Exhibition-museum of scientific achievements of the Kharkiv Physical-Technical Institute
Kharkov Institute of Physics and Technology (the KIPT, earlier referred to as Ukrainian Institute of Physics and Technology), being one of oldest and largest centers of physical science in Ukraine, was created in 1928 for the purpose of developing urgent lines of research (at that time - nuclear physics and solid-state physics). As soon as four years later, on October 10, 1932, an outstanding result was received by A.K.Val'ter, K.D.Sinel'nikov, A.I.Lejpunsky, G.D.Latyshev, namely, the nucleus of lithium atom was caused to undergo fission. In 1931 L.V.Shubnikov organized the first cryogenic laboratory in the USSR. For a short period many significant scientific results were received in this laboratory. Liquid hydrogen and helium were obtained here for the first time in the USSR. The first school of cryogenic physics in the country was born. Practically at the same time the talented physicist-theorist, future Nobel prize winner, L.D.Landau, who worked at the KIPT from 1932 to 1937, formed an internationally known school of theoretical physics. A guest session of the USSR Academy of Sciences, 1937, was here held, where Academician S.I.Vavilov told that the scientists of the Institute did more than a quarter of the whole physics in the USSR. N.Bohr, P.Dirac, R.Paierls and other famous foreign scientists visited the Institute. The known Soviet physicists I.V.Obreimov, I.V.Kurchatov, N.E.Alekseevsky, L.F.Vereshagin, E.M.Lifshits, I.M.Lifshits, A.A.Slutskin, V.E.Ivanov, B.I.Verkin, A.A.Galkin, I.Ya.Pomeranchuk, A.F.Prikhot'ko, A.Ya.Usikov, D.V.Volkov and others worked here.

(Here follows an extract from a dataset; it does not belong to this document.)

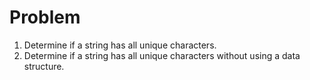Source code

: # Problem
1. Determine if a string has all unique characters.
2. Determine if a string has all unique characters without using a data structure.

In succeeding years in the KIPT the first radar installation was constructed. The institute has pioneered high vacuum engineering in the USSR, on the basis of which subsequently a new physico-technological direction - vacuum metallurgy - was advanced.
The distinctive properties of the Institute were always the combination of the fundamental approach to solving the problems with a practical orientation of work and a wide range of the studies done. The last circumstance has played an important role in formation of several large scientific institutions with the KIPT as the base: Institute of Low Temperature Physics and Engineering of National Academy of Sciences of Ukraine, Institute of Radioelectronics of NAS of Ukraine, and others. On the initiative of the Institute the first in Ukraine physico-mechanical faculty at the Kharkov Polytechnical Institute and the physico-technical faculty at the Kharkov State University were created.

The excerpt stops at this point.